Les garde-fous du processus de décision

Tout processus de décision comprend de la réflexion et de l'action. On ne répétera jamais assez que la réflexion précède l'action. C'est le sens même de l'anticipation stratégique ; c'est le fondement du rationalisme pragmatique qui peut servir de modèle aux décideurs.

Il est possible d'établir une série de questions clés, dont la succession et la complémentarité assure une qualité minimale à la prise de décision. S'il n'y a pas de recette pour garantir, dans les situations difficiles, une décision géniale ou "inspirée", il y a, par contre, une méthode qui peut servir de garde-fou et éviter ainsi les catastrophes ; nous pouvons la présenter, pour simplifier, en six points :

Une taxinomie de l'information
Trier et classer les informations utiles à la décision en descriptives et normatives. Le descriptif relève de données factuelles et objectives, vérifiables en dehors de toute appréciation ou jugement de valeur. Le normatif est le champ de l'interprétation personnelle, des hypothèses et des valeurs, des principes qui relèvent de la vision propre du décideur. La confusion de ces deux domaines d'informations est toujours source d'erreurs dans la prise de décision.

Une analyse stratégique élémentaire
Elle consiste, à partir de l'information descriptive, à élargir les possibilités d'interprétations pour ouvrir un champ de décisions possibles plus riche et plus large que l'intuition normative première ne le permettait. Elle associe ainsi à la décision une dimension de choix réel entre plusieurs solutions valides. Trop de décision ne sont en effet qu'exécution mécanique d'interprétations univoques.

La modélisation et le calcul
Les outils d'aide à la décision exigent rigueur et circonspection : rigueur dans la formalisation d'une matrice de décision et dans le choix de son critère d'interprétation; circonspection, car aucune décision ne peut se ramener à une pure analyse mécanique, ainsi que nous l'avons déjà dit. Ce qui signifie que l'approche quantitative ne saurait être décisive en elle-même.
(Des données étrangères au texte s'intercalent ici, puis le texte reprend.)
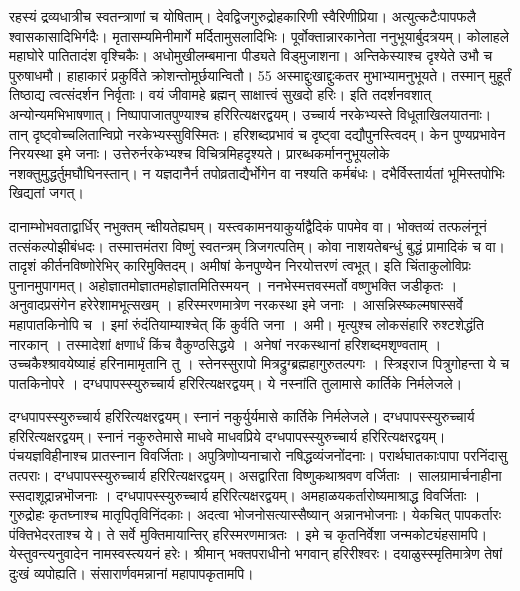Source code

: रहस्यं द्रव्यधात्रीच स्वतन्त्राणां च योषिताम्।
 देवद्विजगुरुद्रोहकारिणी स्वैरिणीप्रिया।
 अत्युत्कटैःपापफलै श्वासकासादिभिर्गदैः।
 मृतासम्यमिनीमार्गे मर्दितामुसलादिभिः।
 पूर्वोक्तान्नारकानेता ननुभूयार्बुदत्रयम्।
 कोलाहले महाघोरे पातितादंश वृश्चिकैः।
 अधोमुखीलम्बमाना पीड्यते विड्मुजाशना।
 अन्तिकेस्याश्च दृश्येते उभौ च पुरुषाधमौ।
 हाहाकारं प्रकुर्विते क्रोशन्तोमूर्छयान्वितौ।
 55 अस्माद्दुःखाद्दुःकतर मुभाभ्यामनुभूयते।
 तस्मान् मुहूर्तं तिष्ठाद्य त्वत्संदर्शन निर्वृताः।
 वयं जीवामहे ब्रह्मन् साक्षात्त्वं सुखदो हरिः।
 इति तदर्शनवशात् अन्योन्यमभिभाषणात्।
 निष्पापाजातपुण्याश्च हरिरित्यक्षरद्वयम्।
 उच्चार्य नरकेभ्यस्ते विधूताखिलयातनाः।
 तान् दृष्ट्वोच्चलितान्विप्रो नरकेभ्यस्सुविस्मितः।
 हरिशब्दप्रभावं च दृष्ट्वा दद्यौपुनस्त्विदम्।
 केन पुण्यप्रभावेन निरयस्था इमे जनाः।
 उत्तेरुर्नरकेभ्यश्च विचित्रमिहदृश्यते।
 प्रारब्धकर्माननुभूयलोके नशक्तुमुद्धर्तुमघौघिनस्तान्।
 न यज्ञदानैर्न तपोव्रताद्यैर्भोगेन वा नश्यति कर्मबंधः।
 दभैर्विस्तार्यतां भूमिस्तपोभिः खिद्यतां जगत्।
 
दानाम्भोभवताद्वार्धिर् नभुक्तम् न्क्षीयतेह्यघम्।
 यस्त्वकामनयाकुर्याद्वैदिकं पापमेव वा।
 भोक्तव्यं तत्फलंनूनं तत्संकल्पोझीबंधदः।
 तस्मात्तमंतरा विष्णुं स्वतन्त्रम् त्रिजगत्पतिम्।
 कोवा नाशयतेबन्धुं बुद्धं प्रामादिकं च वा।
 तादृशं कीर्तनविष्णोरेभिर् कारिमुक्तिदम्।
 अमीषां केनपुण्येन निरयोत्तरणं त्वभूत्।
 इति चिंताकुलोविप्रः पुनानमुपागमत्।
 अहोज्ञातमोज्ञातमहोज्ञातमितिस्मयन् ।
 ननभेस्मत्तवस्मर्तो वष्णुभक्ति जडीकृतः ।
 अनुवादप्रसंगेन हरेरेशामभूत्सखम् ।
 हरिस्मरणमात्रेण नरकस्था इमे जनाः ।
 आसन्निस्ष्कल्मषास्सर्वे महापातकिनोपि च ।
 इमां रुंदंतियाम्याश्चेत् किं कुर्वति जना ।
 अमी।
 मृत्युश्च लोकसंहारि रुश्टशेद्धंति नारकान् ।
 तस्मादेशां क्षणार्धं किंच वैकुण्ठसिद्धये ।
 अनेषां नरकस्थानां हरिशब्दमशृण्वताम् ।
 उच्चकैश्श्रावयेष्याहं हरिनामामृतानि तु ।
 स्तेनस्सुरापो मित्रद्रुग्ब्रह्महागुरुतल्पगः ।
 स्त्रिइराज पित्रुगोहन्ता ये च पातकिनोपरे ।
 दग्धपापस्स्युरुच्चार्य हरिरित्यक्षरद्वयम्।
 ये नस्नांति तुलामासे कार्तिके निर्मलेजले।
 
दग्धपापस्स्युरुच्चार्य हरिरित्यक्षरद्वयम्।
 स्नानं नकुर्युर्यमासे कार्तिके निर्मलेजले।
 दग्धपापस्स्युरुच्चार्य हरिरित्यक्षरद्वयम्।
 स्नानं नकुरुतेमासे माधवे माधवप्रिये दग्धपापस्स्युरुच्चार्य हरिरित्यक्षरद्वयम्।
 पंचयज्ञविहीनाश्च प्रातस्नान विवर्जिताः।
 अपुत्रिणोप्यनाचारो नषिद्धव्यंजनोंदनाः।
 परार्थघातकाःपापा परनिंदासु तत्पराः।
 दग्धपापस्स्युरुच्चार्य हरिरित्यक्षरद्वयम्।
 असद्वारिता विष्णुकथाश्रवण वर्जिताः ।
 सालग्रामार्चनाहीना स्सदाशूद्रान्नभॊजनाः ।
 दग्धपापस्स्युरुच्चार्य हरिरित्यक्षरद्वयम्।
 अमहाळयकर्तारोष्यमाश्राद्ध विवर्जिताः ।
 गुरुद्रोहः कृतघ्नाश्च मातृपितृविनिंदकाः।
 अदत्वा भोजनोसत्यास्सैष्यान् अन्नानभोजनाः।
 येकचित् पापकर्तारः पंक्तिभेदरताश्च ये।
 ते सर्वे मुक्तिमायान्तिर् हरिस्मरणमात्रतः ।
 इमे च कृतनिर्वेशा जन्मकोट्यंहसामपि।
 येस्तुवन्त्यनुवादेन नामस्वस्त्ययनं हरेः।
 श्रीमान् भक्तपराधीनो भगवान् हरिरीश्वरः।
 दयाळुस्स्मृतिमात्रेण तेषां दुःखं व्यपोह्यति।
 संसारार्णवमन्नानां महापापकृतामपि।
 
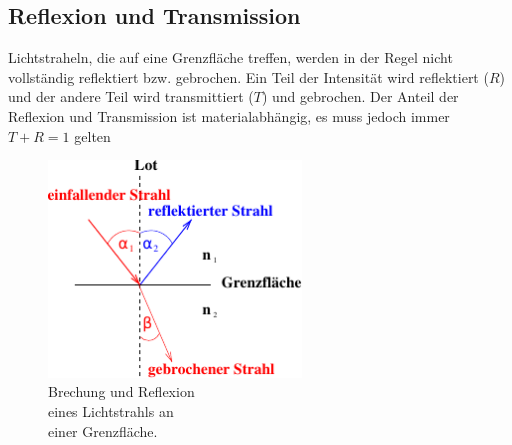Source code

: \subsection{Reflexion und Transmission}
\label{subsec:R+T}
\begin{minipage}[t]{0,5\textwidth}
    Lichtstraheln, die auf eine Grenzfläche treffen, werden in der Regel nicht vollständig reflektiert bzw. gebrochen.
    Ein Teil der Intensität wird reflektiert ($R$) und der andere Teil wird transmittiert ($T$) und gebrochen.
    Der Anteil der Reflexion und Transmission ist materialabhängig, es muss jedoch immer $T + R = 1$ gelten
\end{minipage} 
\begin{minipage}[t]{0,5\textwidth}
    \begin{figure}[H]
        \centering
        \includegraphics[width=0.6\textwidth]{build/Abb_2c.pdf}
        \caption {Brechung und Reflexion\\eines Lichtstrahls an\\einer Grenzfläche\cite[2]{V400}.}
        \label{fig:Abb_1}
    \end{figure}

\end{minipage}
Par contre, l'absence de modélisation entraîne souvent de l'inconséquence dans les décisions.

La responsabilité
Il s'agit de mesurer en quoi et pourquoi mon identité personnelle et professionnelle est impliquée par la décision en cours. Ce qui suppose de se positionner, dans la situation proprement dite, comme sujet de décision à part entière. Dans le cas contraire, il vaut mieux s'abstenir de cette décision.

En outre, il s'agit de se projeter dans le futur pour mesurer les conséquences personnelles de la décision, sachant qu'on ne peut la dissocier de son auteur. Chaque décision prise nous "suit" effectivement.

La dimension prospective de la décision
Toute décision prise doit également être une source d'information pour l'avenir. De quelle manière les choix en cours conditionnent-ils les choix futurs, que ce soit en agissant sur les systèmes environnementaux ou sur les données directes ? Autrement dit, voit-on plus loin que la décision immédiate que l'on est en train de prendre ? Cette décision ouvre-t-elle un large champ d'action derrière elle, ou ferme-t-elle toute autre possibilité de manière définitive ?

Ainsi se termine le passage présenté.